EXERCISE AIM » Find the line with "13-cardiotocography 3... &" and the line with "15-connect. mines vs..." in the entries below; output exactly those two lines, every line between them, and no others.

ENTRIES PROVIDED »

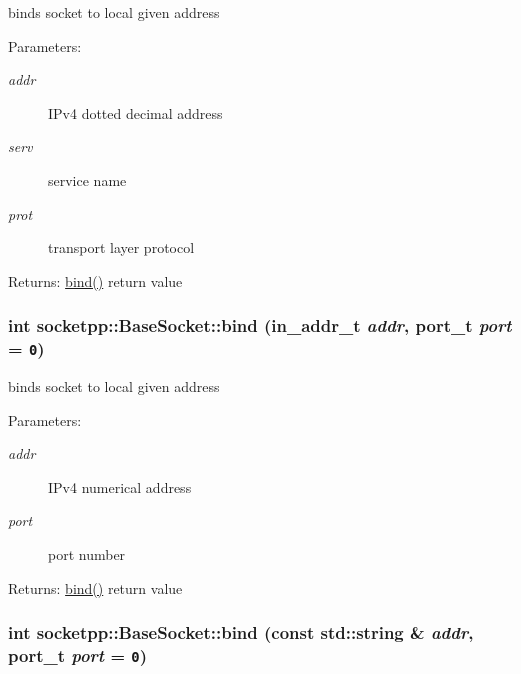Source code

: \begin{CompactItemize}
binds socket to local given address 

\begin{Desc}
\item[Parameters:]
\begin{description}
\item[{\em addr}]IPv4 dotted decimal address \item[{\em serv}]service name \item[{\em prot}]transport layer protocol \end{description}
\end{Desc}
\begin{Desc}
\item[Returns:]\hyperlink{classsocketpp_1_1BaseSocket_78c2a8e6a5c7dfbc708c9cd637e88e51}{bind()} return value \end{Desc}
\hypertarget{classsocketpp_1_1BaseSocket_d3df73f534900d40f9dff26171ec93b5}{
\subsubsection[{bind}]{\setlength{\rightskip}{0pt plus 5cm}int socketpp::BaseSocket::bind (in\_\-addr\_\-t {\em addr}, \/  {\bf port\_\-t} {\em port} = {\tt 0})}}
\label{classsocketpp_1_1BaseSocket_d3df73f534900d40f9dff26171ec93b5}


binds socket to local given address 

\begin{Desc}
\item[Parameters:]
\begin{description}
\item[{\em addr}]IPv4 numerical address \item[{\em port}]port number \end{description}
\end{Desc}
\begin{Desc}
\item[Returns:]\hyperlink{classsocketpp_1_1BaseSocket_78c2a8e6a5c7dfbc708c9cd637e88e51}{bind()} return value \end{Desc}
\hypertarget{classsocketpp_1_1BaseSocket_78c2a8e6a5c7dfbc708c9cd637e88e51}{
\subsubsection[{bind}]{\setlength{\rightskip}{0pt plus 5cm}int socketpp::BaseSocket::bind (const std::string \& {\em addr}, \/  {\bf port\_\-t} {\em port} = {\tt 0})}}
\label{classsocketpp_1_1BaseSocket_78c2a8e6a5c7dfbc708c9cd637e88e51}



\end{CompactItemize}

...

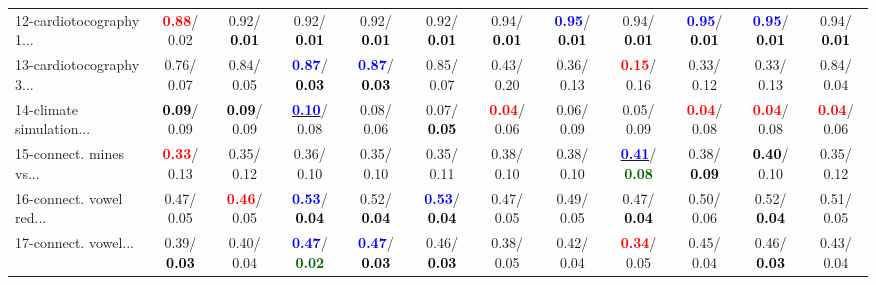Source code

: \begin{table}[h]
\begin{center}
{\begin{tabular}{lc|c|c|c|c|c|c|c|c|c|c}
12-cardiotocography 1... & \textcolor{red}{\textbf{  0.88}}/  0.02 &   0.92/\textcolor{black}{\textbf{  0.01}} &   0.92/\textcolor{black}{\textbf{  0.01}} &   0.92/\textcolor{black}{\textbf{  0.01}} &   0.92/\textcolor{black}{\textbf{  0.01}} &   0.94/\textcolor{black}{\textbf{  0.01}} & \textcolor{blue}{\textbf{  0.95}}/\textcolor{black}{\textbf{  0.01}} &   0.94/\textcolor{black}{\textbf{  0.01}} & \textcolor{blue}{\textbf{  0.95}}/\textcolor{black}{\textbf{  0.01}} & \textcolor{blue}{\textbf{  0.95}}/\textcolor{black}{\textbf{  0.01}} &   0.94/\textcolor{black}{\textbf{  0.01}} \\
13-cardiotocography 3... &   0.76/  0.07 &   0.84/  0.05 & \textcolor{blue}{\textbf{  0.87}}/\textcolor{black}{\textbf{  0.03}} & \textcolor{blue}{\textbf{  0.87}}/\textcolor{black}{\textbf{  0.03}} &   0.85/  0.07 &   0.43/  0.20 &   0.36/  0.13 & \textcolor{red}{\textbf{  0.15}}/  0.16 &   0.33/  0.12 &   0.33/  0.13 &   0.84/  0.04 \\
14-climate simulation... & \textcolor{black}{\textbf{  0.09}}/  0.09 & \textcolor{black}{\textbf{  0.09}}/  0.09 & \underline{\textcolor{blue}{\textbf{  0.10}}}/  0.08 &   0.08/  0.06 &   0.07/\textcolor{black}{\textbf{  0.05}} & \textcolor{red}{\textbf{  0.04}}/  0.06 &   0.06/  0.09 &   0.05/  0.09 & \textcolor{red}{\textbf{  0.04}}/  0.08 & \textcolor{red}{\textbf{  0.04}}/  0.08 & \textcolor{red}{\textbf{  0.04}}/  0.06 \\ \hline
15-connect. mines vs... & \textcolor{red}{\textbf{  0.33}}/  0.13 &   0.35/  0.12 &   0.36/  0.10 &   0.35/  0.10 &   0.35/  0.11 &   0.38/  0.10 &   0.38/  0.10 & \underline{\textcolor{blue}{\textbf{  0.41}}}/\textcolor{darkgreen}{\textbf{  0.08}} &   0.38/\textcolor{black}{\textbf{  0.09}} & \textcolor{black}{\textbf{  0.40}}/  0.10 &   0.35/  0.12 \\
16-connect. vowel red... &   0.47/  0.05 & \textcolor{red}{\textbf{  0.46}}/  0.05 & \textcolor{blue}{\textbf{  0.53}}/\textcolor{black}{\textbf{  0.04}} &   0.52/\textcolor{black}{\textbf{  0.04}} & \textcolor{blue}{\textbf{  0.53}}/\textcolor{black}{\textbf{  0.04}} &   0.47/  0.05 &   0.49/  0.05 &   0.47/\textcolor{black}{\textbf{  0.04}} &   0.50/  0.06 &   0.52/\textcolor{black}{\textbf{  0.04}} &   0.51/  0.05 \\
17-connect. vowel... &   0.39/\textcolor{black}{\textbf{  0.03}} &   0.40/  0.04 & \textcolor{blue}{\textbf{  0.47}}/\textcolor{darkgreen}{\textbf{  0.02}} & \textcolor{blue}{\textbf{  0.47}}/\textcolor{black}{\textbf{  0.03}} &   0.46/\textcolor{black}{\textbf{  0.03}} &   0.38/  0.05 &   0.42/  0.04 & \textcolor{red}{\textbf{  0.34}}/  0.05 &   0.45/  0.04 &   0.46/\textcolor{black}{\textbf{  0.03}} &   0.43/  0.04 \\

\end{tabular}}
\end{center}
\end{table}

THE ANSWER »
13-cardiotocography 3... &   0.76/  0.07 &   0.84/  0.05 & \textcolor{blue}{\textbf{  0.87}}/\textcolor{black}{\textbf{  0.03}} & \textcolor{blue}{\textbf{  0.87}}/\textcolor{black}{\textbf{  0.03}} &   0.85/  0.07 &   0.43/  0.20 &   0.36/  0.13 & \textcolor{red}{\textbf{  0.15}}/  0.16 &   0.33/  0.12 &   0.33/  0.13 &   0.84/  0.04 \\
14-climate simulation... & \textcolor{black}{\textbf{  0.09}}/  0.09 & \textcolor{black}{\textbf{  0.09}}/  0.09 & \underline{\textcolor{blue}{\textbf{  0.10}}}/  0.08 &   0.08/  0.06 &   0.07/\textcolor{black}{\textbf{  0.05}} & \textcolor{red}{\textbf{  0.04}}/  0.06 &   0.06/  0.09 &   0.05/  0.09 & \textcolor{red}{\textbf{  0.04}}/  0.08 & \textcolor{red}{\textbf{  0.04}}/  0.08 & \textcolor{red}{\textbf{  0.04}}/  0.06 \\ \hline
15-connect. mines vs... & \textcolor{red}{\textbf{  0.33}}/  0.13 &   0.35/  0.12 &   0.36/  0.10 &   0.35/  0.10 &   0.35/  0.11 &   0.38/  0.10 &   0.38/  0.10 & \underline{\textcolor{blue}{\textbf{  0.41}}}/\textcolor{darkgreen}{\textbf{  0.08}} &   0.38/\textcolor{black}{\textbf{  0.09}} & \textcolor{black}{\textbf{  0.40}}/  0.10 &   0.35/  0.12 \\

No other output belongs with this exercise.